AMERICAN MEDICAL ALERT CORP.
2010 EQUITY INCENTIVE PLAN
STOCK OPTION AWARD AGREEMENT

Unless otherwise defined herein, the terms defined in the American Medical Alert Corp. 2010 Equity Incentive Plan (the “Plan”) will have the same defined meanings in this Stock Option Award Agreement (the “Award Agreement”).
 
I.           NOTICE OF STOCK OPTION GRANT
 
Participant Name:

Address:

You have been granted an Option to purchase Common Stock of American Medical Alert Corp. (the “Company”), subject to the terms and conditions of the Plan and this Award Agreement, as follows:
 
Grant Number
     
       
Date of Grant
     
       
Vesting Commencement Date 
     
       
Exercise Price per Share
$
 
  
       
Total Number of Shares Granted
     
       
Total Exercise Price
 
  
       
Type of Option:
 
Incentive Stock Option
  
       
       
   
Nonstatutory Stock Option
  
       
Term/Expiration Date:
     
 
 
1

 
 
Vesting Schedule:

Subject to any acceleration provisions contained in the Plan or set forth below, this Option may be exercised, in whole or in part, in accordance with the following schedule:

[Insert vesting timetable applicable to Participant], subject to Participant continuing to be a Service Provider through each such date.]

Post-Termination Exercise Period:

This Option will be exercisable for three (3) months after Participant ceases to be a Service Provider, unless such termination is due to Participant’s death or Disability, in which case this Option will be exercisable for twelve (12) months after Participant ceases to be Service Provider.  Notwithstanding the foregoing, in no event may this Option be exercised after the Term/Expiration Date as provided above.

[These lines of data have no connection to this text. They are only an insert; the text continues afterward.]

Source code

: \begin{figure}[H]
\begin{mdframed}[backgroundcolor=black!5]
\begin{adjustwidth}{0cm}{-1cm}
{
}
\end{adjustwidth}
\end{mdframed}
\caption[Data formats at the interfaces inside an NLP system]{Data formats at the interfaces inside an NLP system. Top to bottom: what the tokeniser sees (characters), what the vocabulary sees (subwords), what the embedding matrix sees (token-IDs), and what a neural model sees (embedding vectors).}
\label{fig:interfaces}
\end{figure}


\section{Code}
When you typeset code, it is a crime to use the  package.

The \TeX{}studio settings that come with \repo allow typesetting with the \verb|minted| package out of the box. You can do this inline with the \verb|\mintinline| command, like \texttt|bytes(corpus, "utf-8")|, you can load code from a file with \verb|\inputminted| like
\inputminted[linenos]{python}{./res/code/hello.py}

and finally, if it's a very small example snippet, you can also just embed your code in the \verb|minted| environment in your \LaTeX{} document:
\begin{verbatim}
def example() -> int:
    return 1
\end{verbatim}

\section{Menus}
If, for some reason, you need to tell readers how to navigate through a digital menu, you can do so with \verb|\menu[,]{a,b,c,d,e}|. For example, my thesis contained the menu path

By Participant’s signature and the signature of the Company’s representative below, Participant and the Company agree that this Option is granted under and governed by the terms and conditions of the Plan and this Award Agreement, including the Terms and Conditions of Stock Option Grant, attached hereto as  Exhibit A, all of which are made a part of this document.  Participant has reviewed the Plan and this Award Agreement in their entirety, has had an opportunity to obtain the advice of counsel prior to executing this Award Agreement and fully understands all provisions of the Plan and Award Agreement.  Participant hereby agrees to accept as binding, conclusive and final all decisions or interpretations of the Administrator upon any questions relating to the Plan and Award Agreement. Participant further agrees to notify the Company upon any change in the residence address indicated below.
 
     
PARTICIPANT:
 
AMERICAN MEDICAL ALERT CORP.
     
Signature
 
Name:
   
Title:
     
Print Name
   
 
Residence Address:
 
 
 
 
 
 
 
 
2

 
 
EXHIBIT A

TERMS AND CONDITIONS OF STOCK OPTION GRANT

1.           Grant of Option.    The Company hereby grants to the Participant named in the Notice of Grant attached as Part I of this Award Agreement (the “Participant”) an option (the “Option”) to purchase the number of Shares, as set forth in the Notice of Grant, at the exercise price per Share set forth in the Notice of Grant (the “Exercise Price”), subject to all of the terms and conditions in this Award Agreement and the Plan, which is incorporated herein by reference.
 
If designated in the Notice of Grant as an Incentive Stock Option (“ISO”), this Option is intended to qualify as an ISO under Section 422 of the Internal Revenue Code of 1986, as amended (the “Code”).  However, if this Option is intended to be an ISO, to the extent that it exceeds the $100,000 rule of Code Section 422(d) it will be treated as a Nonstatutory Stock Option (“NSO”).  Further, if for any reason this Option (or portion thereof) will not qualify as an ISO, then, to the extent of such nonqualification, such Option (or portion thereof) shall be regarded as an NSO granted under the Plan. In no event will the Administrator, the Company or any Subsidiary or any of their respective employees or directors have any liability to Participant (or any other person) due to the failure of the Option to qualify for any reason as an ISO.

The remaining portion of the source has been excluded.